◆ **Data in this exercise**:
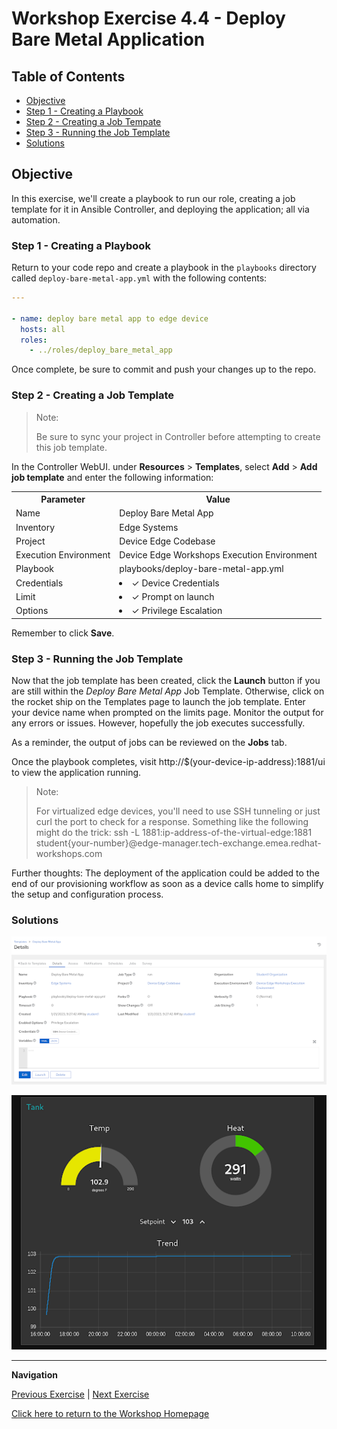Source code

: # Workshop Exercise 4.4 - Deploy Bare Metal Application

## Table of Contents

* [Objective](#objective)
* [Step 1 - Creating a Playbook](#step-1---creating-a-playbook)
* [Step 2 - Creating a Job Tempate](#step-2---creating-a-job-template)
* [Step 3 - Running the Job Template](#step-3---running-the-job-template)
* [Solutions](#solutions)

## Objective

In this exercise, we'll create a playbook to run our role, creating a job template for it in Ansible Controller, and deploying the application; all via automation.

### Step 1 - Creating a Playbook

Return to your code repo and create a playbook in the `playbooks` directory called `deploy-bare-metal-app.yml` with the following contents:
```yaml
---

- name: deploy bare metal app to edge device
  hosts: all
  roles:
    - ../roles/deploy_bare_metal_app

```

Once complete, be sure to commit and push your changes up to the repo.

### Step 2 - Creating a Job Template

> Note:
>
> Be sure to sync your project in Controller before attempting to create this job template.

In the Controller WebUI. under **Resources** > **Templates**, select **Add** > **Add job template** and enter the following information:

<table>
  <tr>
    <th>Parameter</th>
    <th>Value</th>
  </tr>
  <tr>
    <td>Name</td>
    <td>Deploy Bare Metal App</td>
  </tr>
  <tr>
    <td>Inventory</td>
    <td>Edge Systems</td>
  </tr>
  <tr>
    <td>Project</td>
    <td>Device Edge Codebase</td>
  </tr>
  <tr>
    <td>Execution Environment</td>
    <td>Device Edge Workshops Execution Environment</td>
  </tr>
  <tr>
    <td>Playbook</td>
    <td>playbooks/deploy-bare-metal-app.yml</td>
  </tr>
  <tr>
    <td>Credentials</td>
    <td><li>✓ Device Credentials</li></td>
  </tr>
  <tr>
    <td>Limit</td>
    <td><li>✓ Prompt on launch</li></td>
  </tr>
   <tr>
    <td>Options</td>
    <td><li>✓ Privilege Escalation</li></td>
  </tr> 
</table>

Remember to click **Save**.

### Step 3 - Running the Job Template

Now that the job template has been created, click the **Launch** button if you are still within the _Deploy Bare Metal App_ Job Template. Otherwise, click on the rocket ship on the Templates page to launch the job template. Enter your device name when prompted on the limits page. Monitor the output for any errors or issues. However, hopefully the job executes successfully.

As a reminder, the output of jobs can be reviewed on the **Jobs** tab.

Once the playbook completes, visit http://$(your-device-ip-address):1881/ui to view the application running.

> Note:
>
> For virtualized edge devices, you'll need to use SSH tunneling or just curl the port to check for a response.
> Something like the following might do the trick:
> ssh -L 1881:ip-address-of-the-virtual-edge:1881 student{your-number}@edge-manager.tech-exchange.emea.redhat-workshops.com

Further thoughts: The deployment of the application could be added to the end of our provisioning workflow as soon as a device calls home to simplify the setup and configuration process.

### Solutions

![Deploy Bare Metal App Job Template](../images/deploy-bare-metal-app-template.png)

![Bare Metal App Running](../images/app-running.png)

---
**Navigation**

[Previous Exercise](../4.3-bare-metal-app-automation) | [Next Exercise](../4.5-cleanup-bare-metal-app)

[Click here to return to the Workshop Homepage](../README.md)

---

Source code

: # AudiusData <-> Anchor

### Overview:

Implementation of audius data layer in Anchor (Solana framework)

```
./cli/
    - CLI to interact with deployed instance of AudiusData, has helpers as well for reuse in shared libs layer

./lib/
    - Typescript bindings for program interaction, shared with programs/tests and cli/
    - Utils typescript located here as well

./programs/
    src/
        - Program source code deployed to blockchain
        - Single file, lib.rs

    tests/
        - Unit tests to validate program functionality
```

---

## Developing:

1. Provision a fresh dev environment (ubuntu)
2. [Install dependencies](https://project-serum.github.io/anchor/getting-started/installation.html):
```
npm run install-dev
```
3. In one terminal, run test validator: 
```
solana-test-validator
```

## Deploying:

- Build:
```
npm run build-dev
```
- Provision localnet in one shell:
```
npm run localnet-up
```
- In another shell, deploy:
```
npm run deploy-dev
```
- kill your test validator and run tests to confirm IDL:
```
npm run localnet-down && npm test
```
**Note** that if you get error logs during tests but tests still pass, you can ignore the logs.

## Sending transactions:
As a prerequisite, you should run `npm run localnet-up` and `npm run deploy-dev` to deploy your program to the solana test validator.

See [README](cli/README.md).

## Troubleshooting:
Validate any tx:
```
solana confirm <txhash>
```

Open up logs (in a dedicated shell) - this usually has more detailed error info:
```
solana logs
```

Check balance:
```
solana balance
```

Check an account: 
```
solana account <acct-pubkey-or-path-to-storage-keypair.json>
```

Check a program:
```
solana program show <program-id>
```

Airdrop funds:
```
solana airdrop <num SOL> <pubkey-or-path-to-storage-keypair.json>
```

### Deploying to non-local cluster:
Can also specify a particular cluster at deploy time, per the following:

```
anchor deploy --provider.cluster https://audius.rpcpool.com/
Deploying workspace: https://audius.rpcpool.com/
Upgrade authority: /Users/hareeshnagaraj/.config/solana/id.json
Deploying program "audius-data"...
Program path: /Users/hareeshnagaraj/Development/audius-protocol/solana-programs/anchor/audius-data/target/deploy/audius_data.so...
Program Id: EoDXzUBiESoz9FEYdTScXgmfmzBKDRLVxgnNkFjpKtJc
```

◆ **Problem details**: From the records above, repeat exactly the lines from the one with "Creating a Playbook](#step-1---creating-a-playbook)" through the one with "## Objective", both included.

◆ **Result**:
* [Step 1 - Creating a Playbook](#step-1---creating-a-playbook)
* [Step 2 - Creating a Job Tempate](#step-2---creating-a-job-template)
* [Step 3 - Running the Job Template](#step-3---running-the-job-template)
* [Solutions](#solutions)

## Objective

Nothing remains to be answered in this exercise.